The Corporate Income Fund returned 0.96% in the quarter compared with 0.82% for the Barclays U.S. Corporate Investment Grade Bond Index. For the 12 months ended September 30, 2013, the fund returned −1.04% versus −1.58% for the Barclays U.S. Corporate Investment Grade Bond Index. The fund's average annual total returns were −1.04%, 9.02%, and 5.58% for the 1-, 5-, and 10-year periods, respectively, as of September 30, 2013. The fund's expense ratio was 0.62% as of its fiscal year ended May 31, 2013.
For up-to-date standardized total returns, including the most recent month-end performance, please click on the Performance tab, above.
Current performance may be lower or higher than the quoted past performance, which cannot guarantee future results.
Share price, principal value, and return will vary and you may have a gain or loss when you sell your shares.
Our positioning along the yield curve helped performance, as we added to both shorter- and longer-term bonds. Previously, our overweight in 10-year securities had trimmed fund results. Our overweight allocation to the media sector was negative, given increased rumors of merger-and-acquisition activity, which created the potential for a credit downgrade to key holdings. To the extent that volatility in the market continues, it may provide attractive opportunities to add to companies with strong fundamentals that have suffered from adverse technical factors or macroeconomic pressures. As always, our investment team will maintain its commitment to a risk-conscious investment approach with a long-term perspective.

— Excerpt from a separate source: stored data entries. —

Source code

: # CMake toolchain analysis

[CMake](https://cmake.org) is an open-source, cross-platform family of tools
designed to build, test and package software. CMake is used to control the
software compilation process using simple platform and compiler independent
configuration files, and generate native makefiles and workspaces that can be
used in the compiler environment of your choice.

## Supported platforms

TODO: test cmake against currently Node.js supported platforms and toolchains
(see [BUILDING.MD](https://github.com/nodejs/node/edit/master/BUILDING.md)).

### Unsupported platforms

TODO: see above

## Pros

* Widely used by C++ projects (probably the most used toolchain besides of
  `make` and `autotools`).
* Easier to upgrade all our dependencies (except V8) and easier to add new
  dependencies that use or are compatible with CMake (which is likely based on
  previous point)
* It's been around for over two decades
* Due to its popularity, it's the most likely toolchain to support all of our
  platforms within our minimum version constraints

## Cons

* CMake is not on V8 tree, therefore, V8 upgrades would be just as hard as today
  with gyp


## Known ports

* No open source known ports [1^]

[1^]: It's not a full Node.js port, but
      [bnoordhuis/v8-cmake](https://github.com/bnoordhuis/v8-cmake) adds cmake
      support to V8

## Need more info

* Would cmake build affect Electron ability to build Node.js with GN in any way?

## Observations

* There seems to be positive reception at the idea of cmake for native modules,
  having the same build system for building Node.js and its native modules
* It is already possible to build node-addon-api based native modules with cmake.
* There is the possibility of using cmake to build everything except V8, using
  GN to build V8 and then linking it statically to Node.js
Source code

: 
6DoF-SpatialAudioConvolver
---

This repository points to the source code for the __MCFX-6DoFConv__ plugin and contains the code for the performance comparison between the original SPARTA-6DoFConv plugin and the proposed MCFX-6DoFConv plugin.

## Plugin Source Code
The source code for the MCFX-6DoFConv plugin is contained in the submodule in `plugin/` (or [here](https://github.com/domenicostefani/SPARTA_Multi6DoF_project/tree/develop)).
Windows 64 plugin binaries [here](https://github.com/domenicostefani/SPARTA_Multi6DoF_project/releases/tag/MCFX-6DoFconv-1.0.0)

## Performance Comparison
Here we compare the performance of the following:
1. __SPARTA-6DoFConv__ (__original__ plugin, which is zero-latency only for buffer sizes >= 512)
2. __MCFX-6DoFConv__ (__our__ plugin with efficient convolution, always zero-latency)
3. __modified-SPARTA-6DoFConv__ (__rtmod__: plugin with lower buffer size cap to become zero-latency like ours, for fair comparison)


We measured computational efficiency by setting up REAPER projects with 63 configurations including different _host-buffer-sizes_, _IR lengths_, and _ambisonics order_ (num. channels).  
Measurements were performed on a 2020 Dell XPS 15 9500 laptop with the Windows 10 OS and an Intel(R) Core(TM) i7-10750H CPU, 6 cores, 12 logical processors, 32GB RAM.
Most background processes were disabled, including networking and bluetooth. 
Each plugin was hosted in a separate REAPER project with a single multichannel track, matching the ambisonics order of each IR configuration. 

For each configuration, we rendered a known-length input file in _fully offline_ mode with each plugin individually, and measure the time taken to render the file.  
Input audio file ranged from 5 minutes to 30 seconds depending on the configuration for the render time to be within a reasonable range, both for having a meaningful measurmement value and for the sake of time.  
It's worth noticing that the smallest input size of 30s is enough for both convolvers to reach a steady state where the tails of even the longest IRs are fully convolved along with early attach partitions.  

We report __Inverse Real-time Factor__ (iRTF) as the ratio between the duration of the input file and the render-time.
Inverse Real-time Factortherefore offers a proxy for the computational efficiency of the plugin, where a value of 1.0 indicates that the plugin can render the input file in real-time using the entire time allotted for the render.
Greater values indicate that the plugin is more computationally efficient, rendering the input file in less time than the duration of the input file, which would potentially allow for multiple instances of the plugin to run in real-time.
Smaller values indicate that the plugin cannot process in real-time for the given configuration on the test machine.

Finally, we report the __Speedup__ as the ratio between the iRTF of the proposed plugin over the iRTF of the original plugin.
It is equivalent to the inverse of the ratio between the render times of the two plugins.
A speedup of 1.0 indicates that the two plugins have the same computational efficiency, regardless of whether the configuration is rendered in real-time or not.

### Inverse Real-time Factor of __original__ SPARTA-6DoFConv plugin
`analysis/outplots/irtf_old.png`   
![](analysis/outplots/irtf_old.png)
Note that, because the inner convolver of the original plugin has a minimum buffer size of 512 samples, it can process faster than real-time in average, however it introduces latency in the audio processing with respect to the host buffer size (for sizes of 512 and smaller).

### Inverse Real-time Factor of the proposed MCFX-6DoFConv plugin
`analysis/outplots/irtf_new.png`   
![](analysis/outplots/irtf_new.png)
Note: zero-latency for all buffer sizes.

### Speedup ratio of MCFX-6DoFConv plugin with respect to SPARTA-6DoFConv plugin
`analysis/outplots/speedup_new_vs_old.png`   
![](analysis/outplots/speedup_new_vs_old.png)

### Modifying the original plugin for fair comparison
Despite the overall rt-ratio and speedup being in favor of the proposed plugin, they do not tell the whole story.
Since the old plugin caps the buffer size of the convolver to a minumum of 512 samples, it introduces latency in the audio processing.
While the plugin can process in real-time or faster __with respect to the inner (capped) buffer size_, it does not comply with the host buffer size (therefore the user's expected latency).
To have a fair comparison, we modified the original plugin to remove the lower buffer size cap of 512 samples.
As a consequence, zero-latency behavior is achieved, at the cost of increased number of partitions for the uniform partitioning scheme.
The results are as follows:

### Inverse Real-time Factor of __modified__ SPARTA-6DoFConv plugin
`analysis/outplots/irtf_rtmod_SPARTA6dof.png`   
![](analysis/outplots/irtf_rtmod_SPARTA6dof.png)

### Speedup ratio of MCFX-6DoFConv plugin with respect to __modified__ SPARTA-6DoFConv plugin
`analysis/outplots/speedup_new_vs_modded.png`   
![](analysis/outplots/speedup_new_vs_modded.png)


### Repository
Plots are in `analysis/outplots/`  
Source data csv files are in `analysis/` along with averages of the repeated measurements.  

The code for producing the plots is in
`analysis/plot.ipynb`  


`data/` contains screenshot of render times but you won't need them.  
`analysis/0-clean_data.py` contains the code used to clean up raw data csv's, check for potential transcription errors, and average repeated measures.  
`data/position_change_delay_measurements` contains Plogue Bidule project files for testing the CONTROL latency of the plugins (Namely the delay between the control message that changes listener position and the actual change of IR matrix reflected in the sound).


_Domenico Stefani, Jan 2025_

Investment-grade corporate bonds continue to benefit from strong investor demand and attractive yields relative to U.S. Treasury securities. However, firms are facing a number of uncertainties that may act as headwinds in the coming months. Political leaders have struggled to address fiscal policy, resulting in a federal government shutdown and uncertainty over the looming U.S. debt ceiling. While it is likely that policymakers will eventually resolve the fiscal impasse and avoid a more damaging debt default, these issues are weighing on the country's economic prospects. Despite these concerns, the U.S. economy has remained on stable ground, although recent employment and housing data have been mixed. Corporate default rates are expected to remain low, but credit fundamentals have started to deteriorate from strong levels. Stock buybacks, dividend increases, and other shareholder-friendly activities have persisted, but we do not expect them to be a major factor. Lower-risk assets should perform well in the intermediate term, given the economic headwinds and eventual reduction in Fed stimulus.